Beck J M
Department of Internal Medicine, University of Michigan Medical School, Ann Arbor, USA.
Clin Chest Med. 1998 Jun;19(2):341-9. doi: 10.1016/s0272-5231(05)70081-2.
Given the multiple impairments in host defense that occur during HIV infection, patients with AIDS are at risk for a variety of pleural infections and neoplasms. Of infectious causes, bacterial parapneumonic effusions and empyemas and tuberculous pleurisy occur more frequently than effusions caused by P. carinii. In each case, therapy is directed at eradication of the causative organisms. In the setting of systemic Kaposi's sarcoma, pleural involvement is common, although diagnosis is difficult and therapeutic options are limited. Pleural effusions caused by non-Hodgkin's lymphoma often occur in the setting of pulmonary parenchymal disease and can be diagnosed cytologically. The recently described entity of primary effusion lymphoma occurs in the absence of solid-organ involvement. The development of a spontaneous pneumothorax in a HIV-infected individual should prompt a search for P. carinii infection. Although these pneumothoraces often recur and are difficult to manage, recent series suggest that surgical approaches to bronchopleural fistulas are reasonable in selected patients.
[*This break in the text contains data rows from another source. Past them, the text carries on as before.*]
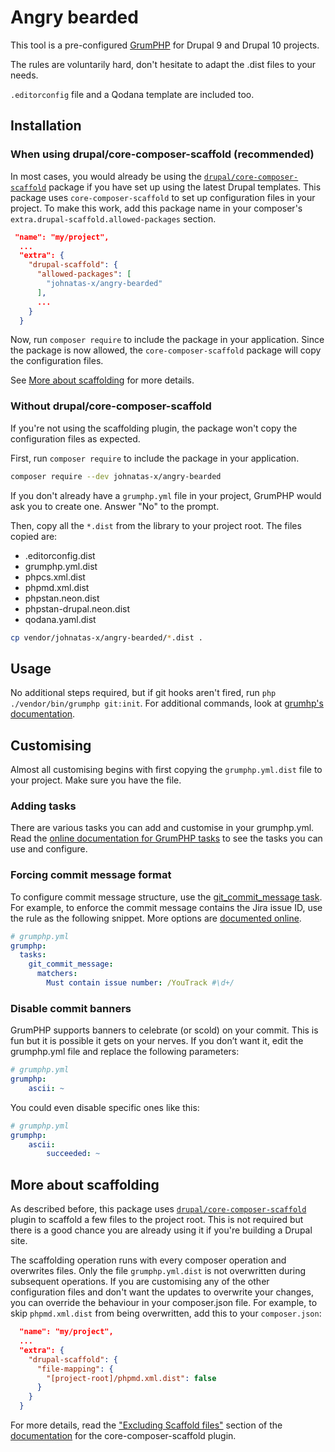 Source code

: # Angry bearded

This tool is a pre-configured [GrumPHP](https://github.com/phpro/grumphp) for Drupal 9 and Drupal 10 projects.

The rules are voluntarily hard, don't hesitate to adapt the .dist files to your needs.

`.editorconfig` file and a Qodana template are included too.

## Installation

### When using drupal/core-composer-scaffold (recommended)

In most cases, you would already be using the [`drupal/core-composer-scaffold`](https://packagist.org/packages/drupal/core-composer-scaffold) package if you have set up using the latest Drupal templates. This package uses `core-composer-scaffold` to set up configuration files in your project. To make this work, add this package name in your composer's `extra.drupal-scaffold.allowed-packages` section.

```json
 "name": "my/project",
  ...
  "extra": {
    "drupal-scaffold": {
      "allowed-packages": [
        "johnatas-x/angry-bearded"
      ],
      ...
    }
  }
```

Now, run `composer require` to include the package in your application. Since the package is now allowed, the `core-composer-scaffold` package will copy the configuration files.

See [More about scaffolding](#more-about-scaffolding) for more details.

### Without drupal/core-composer-scaffold

If you're not using the scaffolding plugin, the package won't copy the configuration files as expected.

First, run `composer require` to include the package in your application.

```bash
composer require --dev johnatas-x/angry-bearded
```

If you don't already have a `grumphp.yml` file in your project, GrumPHP would ask you to create one. Answer "No" to the prompt.

Then, copy all the `*.dist` from the library to your project root. The files copied are:

* .editorconfig.dist
* grumphp.yml.dist
* phpcs.xml.dist
* phpmd.xml.dist
* phpstan.neon.dist
* phpstan-drupal.neon.dist
* qodana.yaml.dist

```bash
cp vendor/johnatas-x/angry-bearded/*.dist .
```

## Usage

No additional steps required, but if git hooks aren't fired, run `php ./vendor/bin/grumphp git:init`. For additional commands, look at [grumhp's documentation](https://github.com/phpro/grumphp/blob/master/doc/commands.md).

## Customising

Almost all customising begins with first copying the `grumphp.yml.dist` file to your project. Make sure you have the file.

### Adding tasks

There are various tasks you can add and customise in your grumphp.yml. Read the [online documentation for GrumPHP tasks](https://github.com/phpro/grumphp/blob/master/doc/tasks.md) to see the tasks you can use and configure.

### Forcing commit message format

To configure commit message structure, use the [git_commit_message task](https://github.com/phpro/grumphp/blob/master/doc/tasks/git_commit_message.md). For example, to enforce the commit message contains the Jira issue ID, use the rule as the following snippet. More options are [documented online](https://github.com/phpro/grumphp/blob/master/doc/tasks/git_commit_message.md).

```yaml
# grumphp.yml
grumphp:
  tasks:
    git_commit_message:
      matchers:
        Must contain issue number: /YouTrack #\d+/
```

### Disable commit banners

GrumPHP supports banners to celebrate (or scold) on your commit. This is fun but it is possible it gets on your nerves. If you don’t want it, edit the grumphp.yml file and replace the following parameters:

```yaml
# grumphp.yml
grumphp:
    ascii: ~
```

You could even disable specific ones like this:

```yaml
# grumphp.yml
grumphp:
    ascii:
        succeeded: ~
```

## More about scaffolding

As described before, this package uses [`drupal/core-composer-scaffold`](https://github.com/drupal/core-composer-scaffold) plugin to scaffold a few files to the project root. This is not required but there is a good chance you are already using it if you're building a Drupal site.

The scaffolding operation runs with every composer operation and overwrites files. Only the file `grumphp.yml.dist` is not overwritten during subsequent operations. If you are customising any of the other configuration files and don't want the updates to overwrite your changes, you can override the behaviour in your composer.json file. For example, to skip `phpmd.xml.dist` from being overwritten, add this to your `composer.json`:

```json
  "name": "my/project",
  ...
  "extra": {
    "drupal-scaffold": {
      "file-mapping": {
        "[project-root]/phpmd.xml.dist": false
      }
    }
  }
```

For more details, read the ["Excluding Scaffold files"](https://github.com/drupal/core-composer-scaffold#excluding-scaffold-files) section of the [documentation](https://github.com/drupal/core-composer-scaffold/blob/8.8.x/README.md) for the core-composer-scaffold plugin.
鉴于HIV感染期间宿主防御功能出现的多种损害,艾滋病患者有发生各种胸膜感染和肿瘤的风险。在感染性病因中,细菌性肺炎旁胸腔积液、脓胸和结核性胸膜炎比卡氏肺孢子虫引起的胸腔积液更常见。在每种情况下,治疗都旨在根除病原体。在系统性卡波西肉瘤的情况下,胸膜受累很常见,尽管诊断困难且治疗选择有限。非霍奇金淋巴瘤引起的胸腔积液常发生在肺实质疾病的背景下,可通过细胞学诊断。最近描述的原发性胸腔积液淋巴瘤在没有实体器官受累的情况下发生。HIV感染个体出现自发性气胸应促使寻找卡氏肺孢子虫感染。尽管这些气胸经常复发且难以处理,但最近的系列研究表明,对选定患者采用手术治疗支气管胸膜瘘是合理的。